(Materials provided Opens)

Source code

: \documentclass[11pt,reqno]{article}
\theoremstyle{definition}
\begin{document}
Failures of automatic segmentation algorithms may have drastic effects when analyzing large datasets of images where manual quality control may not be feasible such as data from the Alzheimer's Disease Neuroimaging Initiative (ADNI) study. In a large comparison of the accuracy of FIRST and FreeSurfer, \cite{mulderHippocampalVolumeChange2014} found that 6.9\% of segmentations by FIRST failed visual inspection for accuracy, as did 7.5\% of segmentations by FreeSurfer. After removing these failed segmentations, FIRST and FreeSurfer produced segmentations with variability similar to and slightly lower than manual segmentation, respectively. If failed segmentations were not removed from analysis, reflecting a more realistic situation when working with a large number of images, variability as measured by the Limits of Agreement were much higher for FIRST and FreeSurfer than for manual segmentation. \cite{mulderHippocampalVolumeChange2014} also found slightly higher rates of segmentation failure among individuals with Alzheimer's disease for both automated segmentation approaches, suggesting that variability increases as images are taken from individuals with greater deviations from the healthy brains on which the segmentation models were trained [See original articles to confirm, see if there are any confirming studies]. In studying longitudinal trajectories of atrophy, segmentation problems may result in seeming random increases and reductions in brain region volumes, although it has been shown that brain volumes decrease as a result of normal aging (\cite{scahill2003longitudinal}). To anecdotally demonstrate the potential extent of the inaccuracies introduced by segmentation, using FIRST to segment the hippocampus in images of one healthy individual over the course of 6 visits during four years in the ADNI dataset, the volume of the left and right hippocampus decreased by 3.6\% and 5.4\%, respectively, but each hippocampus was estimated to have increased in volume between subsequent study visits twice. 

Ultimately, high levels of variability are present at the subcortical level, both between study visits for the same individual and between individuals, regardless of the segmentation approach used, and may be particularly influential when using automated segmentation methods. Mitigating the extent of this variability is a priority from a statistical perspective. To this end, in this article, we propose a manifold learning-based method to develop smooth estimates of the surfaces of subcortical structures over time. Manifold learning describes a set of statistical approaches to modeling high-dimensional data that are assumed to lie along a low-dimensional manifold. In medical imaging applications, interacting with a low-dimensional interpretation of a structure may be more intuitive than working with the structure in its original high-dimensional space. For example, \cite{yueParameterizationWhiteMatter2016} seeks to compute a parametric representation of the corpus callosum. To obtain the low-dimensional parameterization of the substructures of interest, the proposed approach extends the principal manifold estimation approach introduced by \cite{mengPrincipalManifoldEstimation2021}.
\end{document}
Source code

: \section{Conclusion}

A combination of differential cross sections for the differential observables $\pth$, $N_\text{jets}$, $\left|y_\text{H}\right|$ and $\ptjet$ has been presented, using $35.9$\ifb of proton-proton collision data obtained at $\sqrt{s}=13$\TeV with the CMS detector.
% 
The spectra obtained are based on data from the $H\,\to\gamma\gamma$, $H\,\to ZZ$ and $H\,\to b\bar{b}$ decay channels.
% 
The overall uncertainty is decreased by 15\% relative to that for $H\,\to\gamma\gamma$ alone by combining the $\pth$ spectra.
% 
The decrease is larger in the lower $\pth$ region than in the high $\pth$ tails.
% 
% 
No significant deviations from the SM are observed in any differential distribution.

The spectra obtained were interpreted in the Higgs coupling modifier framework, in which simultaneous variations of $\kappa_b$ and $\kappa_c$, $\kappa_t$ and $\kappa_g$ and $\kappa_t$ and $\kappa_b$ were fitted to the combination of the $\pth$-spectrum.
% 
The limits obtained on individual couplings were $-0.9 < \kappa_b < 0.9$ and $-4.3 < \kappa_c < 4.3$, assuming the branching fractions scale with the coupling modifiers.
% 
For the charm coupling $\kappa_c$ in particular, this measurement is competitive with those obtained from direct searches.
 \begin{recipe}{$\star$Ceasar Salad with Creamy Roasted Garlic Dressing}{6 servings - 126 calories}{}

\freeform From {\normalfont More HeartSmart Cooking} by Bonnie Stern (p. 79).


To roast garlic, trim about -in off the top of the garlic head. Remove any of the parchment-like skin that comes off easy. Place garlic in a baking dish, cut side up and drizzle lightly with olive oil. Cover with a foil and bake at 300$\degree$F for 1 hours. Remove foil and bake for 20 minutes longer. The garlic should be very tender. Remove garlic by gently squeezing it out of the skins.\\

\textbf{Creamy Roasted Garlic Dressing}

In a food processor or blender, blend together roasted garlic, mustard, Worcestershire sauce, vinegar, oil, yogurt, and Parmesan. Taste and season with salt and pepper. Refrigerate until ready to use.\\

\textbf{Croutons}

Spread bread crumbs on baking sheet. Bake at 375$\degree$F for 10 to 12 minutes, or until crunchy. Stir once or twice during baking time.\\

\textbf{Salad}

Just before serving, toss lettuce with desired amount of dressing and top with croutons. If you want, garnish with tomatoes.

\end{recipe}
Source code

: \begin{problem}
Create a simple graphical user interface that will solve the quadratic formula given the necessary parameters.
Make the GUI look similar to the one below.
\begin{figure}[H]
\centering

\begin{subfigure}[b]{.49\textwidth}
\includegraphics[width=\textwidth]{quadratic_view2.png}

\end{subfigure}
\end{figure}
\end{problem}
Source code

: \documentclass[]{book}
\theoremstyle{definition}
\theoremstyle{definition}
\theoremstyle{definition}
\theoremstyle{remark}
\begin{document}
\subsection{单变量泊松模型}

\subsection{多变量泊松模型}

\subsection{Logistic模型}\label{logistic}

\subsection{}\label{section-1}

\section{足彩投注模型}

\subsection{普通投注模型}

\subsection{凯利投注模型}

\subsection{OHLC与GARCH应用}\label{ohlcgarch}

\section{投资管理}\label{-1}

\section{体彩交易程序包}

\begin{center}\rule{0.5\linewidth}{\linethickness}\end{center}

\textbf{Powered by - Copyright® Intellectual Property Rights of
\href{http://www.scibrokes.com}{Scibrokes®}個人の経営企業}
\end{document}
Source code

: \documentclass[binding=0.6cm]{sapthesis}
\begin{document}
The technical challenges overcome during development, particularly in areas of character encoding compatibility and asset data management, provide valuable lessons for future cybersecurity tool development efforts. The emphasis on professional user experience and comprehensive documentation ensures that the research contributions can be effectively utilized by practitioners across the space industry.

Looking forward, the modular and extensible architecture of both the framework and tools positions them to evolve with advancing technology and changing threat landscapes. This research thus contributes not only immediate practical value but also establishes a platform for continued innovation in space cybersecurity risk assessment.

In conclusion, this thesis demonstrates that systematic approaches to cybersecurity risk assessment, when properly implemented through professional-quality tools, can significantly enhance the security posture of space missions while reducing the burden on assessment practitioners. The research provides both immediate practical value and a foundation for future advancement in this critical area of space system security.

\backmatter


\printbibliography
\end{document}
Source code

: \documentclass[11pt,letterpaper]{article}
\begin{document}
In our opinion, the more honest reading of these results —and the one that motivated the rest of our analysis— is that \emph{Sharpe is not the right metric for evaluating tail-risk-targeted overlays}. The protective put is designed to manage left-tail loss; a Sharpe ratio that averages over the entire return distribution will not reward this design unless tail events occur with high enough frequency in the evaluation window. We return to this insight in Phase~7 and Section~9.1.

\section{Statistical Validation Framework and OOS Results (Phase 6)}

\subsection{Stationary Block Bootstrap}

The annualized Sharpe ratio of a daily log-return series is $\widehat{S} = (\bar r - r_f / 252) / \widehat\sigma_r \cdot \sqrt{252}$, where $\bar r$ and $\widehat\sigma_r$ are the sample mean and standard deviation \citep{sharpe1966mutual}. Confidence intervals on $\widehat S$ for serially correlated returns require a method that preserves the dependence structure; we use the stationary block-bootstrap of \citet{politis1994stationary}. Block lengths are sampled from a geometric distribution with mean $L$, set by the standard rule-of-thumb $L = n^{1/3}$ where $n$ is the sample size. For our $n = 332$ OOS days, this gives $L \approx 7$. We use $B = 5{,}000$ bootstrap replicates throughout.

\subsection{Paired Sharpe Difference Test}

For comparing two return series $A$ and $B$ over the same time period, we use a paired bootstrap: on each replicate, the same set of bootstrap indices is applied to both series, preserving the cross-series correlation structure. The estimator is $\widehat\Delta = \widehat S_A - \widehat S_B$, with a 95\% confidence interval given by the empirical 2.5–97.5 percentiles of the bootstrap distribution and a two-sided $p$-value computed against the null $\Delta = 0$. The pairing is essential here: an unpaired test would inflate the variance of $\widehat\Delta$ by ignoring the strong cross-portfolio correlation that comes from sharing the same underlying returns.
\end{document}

(Materials provided Closes)

# Required action:
What you return must be the lines above that run from the line with "Property Rights of" to the line with "Looking forward, the", inclusive, each copied exactly.

# Solution to this exercise:
\textbf{Powered by - Copyright® Intellectual Property Rights of
\href{http://www.scibrokes.com}{Scibrokes®}個人の経営企業}
\end{document}
Source code

: \documentclass[binding=0.6cm]{sapthesis}
\begin{document}
The technical challenges overcome during development, particularly in areas of character encoding compatibility and asset data management, provide valuable lessons for future cybersecurity tool development efforts. The emphasis on professional user experience and comprehensive documentation ensures that the research contributions can be effectively utilized by practitioners across the space industry.

Looking forward, the modular and extensible architecture of both the framework and tools positions them to evolve with advancing technology and changing threat landscapes. This research thus contributes not only immediate practical value but also establishes a platform for continued innovation in space cybersecurity risk assessment.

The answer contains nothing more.